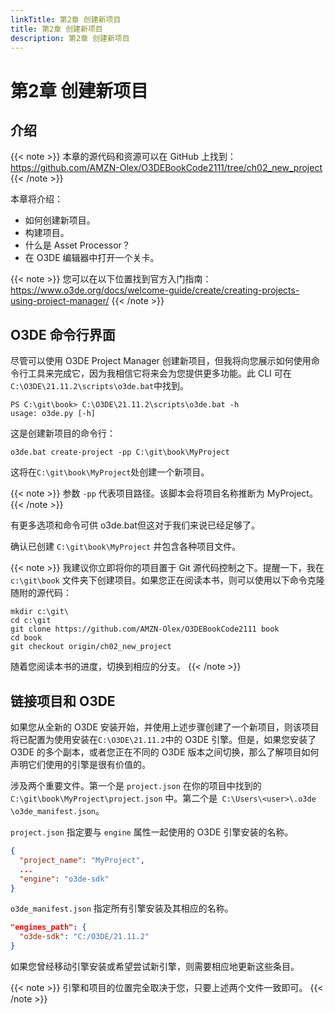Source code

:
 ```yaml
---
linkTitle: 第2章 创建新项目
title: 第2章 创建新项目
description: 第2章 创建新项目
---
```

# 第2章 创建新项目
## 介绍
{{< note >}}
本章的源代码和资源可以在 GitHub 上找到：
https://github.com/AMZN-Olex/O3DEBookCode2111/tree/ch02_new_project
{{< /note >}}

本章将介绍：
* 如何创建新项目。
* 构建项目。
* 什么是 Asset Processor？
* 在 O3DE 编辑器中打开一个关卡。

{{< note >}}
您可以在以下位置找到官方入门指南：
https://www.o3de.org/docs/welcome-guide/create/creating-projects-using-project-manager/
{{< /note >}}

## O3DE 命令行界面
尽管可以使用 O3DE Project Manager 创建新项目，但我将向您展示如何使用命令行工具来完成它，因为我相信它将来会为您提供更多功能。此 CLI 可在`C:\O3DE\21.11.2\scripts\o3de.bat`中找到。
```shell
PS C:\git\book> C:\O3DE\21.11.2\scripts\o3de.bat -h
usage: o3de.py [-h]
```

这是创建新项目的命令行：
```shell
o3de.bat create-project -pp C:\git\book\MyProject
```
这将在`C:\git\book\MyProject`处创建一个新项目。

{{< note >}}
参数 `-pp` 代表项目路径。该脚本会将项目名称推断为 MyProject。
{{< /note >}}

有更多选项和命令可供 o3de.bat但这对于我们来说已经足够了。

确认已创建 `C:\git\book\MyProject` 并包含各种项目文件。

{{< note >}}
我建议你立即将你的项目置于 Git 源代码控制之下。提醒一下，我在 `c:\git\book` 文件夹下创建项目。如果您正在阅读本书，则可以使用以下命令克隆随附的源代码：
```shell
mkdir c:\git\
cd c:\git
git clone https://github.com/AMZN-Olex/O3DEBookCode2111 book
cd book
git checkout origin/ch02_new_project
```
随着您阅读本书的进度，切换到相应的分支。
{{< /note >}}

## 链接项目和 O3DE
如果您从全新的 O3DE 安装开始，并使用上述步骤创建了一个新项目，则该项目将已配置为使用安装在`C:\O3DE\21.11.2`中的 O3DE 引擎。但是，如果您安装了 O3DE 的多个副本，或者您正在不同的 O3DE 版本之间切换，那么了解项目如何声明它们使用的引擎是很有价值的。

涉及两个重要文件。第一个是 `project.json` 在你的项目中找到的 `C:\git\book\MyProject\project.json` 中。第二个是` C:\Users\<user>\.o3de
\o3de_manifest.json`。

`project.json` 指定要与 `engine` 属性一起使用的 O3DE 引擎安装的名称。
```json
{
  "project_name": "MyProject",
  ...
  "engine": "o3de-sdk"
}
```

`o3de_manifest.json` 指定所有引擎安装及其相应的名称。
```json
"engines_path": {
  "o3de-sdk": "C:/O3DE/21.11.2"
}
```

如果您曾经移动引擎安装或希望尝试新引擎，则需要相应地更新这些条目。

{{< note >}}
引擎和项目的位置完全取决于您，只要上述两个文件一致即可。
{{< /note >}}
################
*Work item*: The lines to copy are those in the listing that contain the word "scripts".

*Response to the exercise*:
尽管可以使用 O3DE Project Manager 创建新项目，但我将向您展示如何使用命令行工具来完成它，因为我相信它将来会为您提供更多功能。此 CLI 可在`C:\O3DE\21.11.2\scripts\o3de.bat`中找到。
PS C:\git\book> C:\O3DE\21.11.2\scripts\o3de.bat -h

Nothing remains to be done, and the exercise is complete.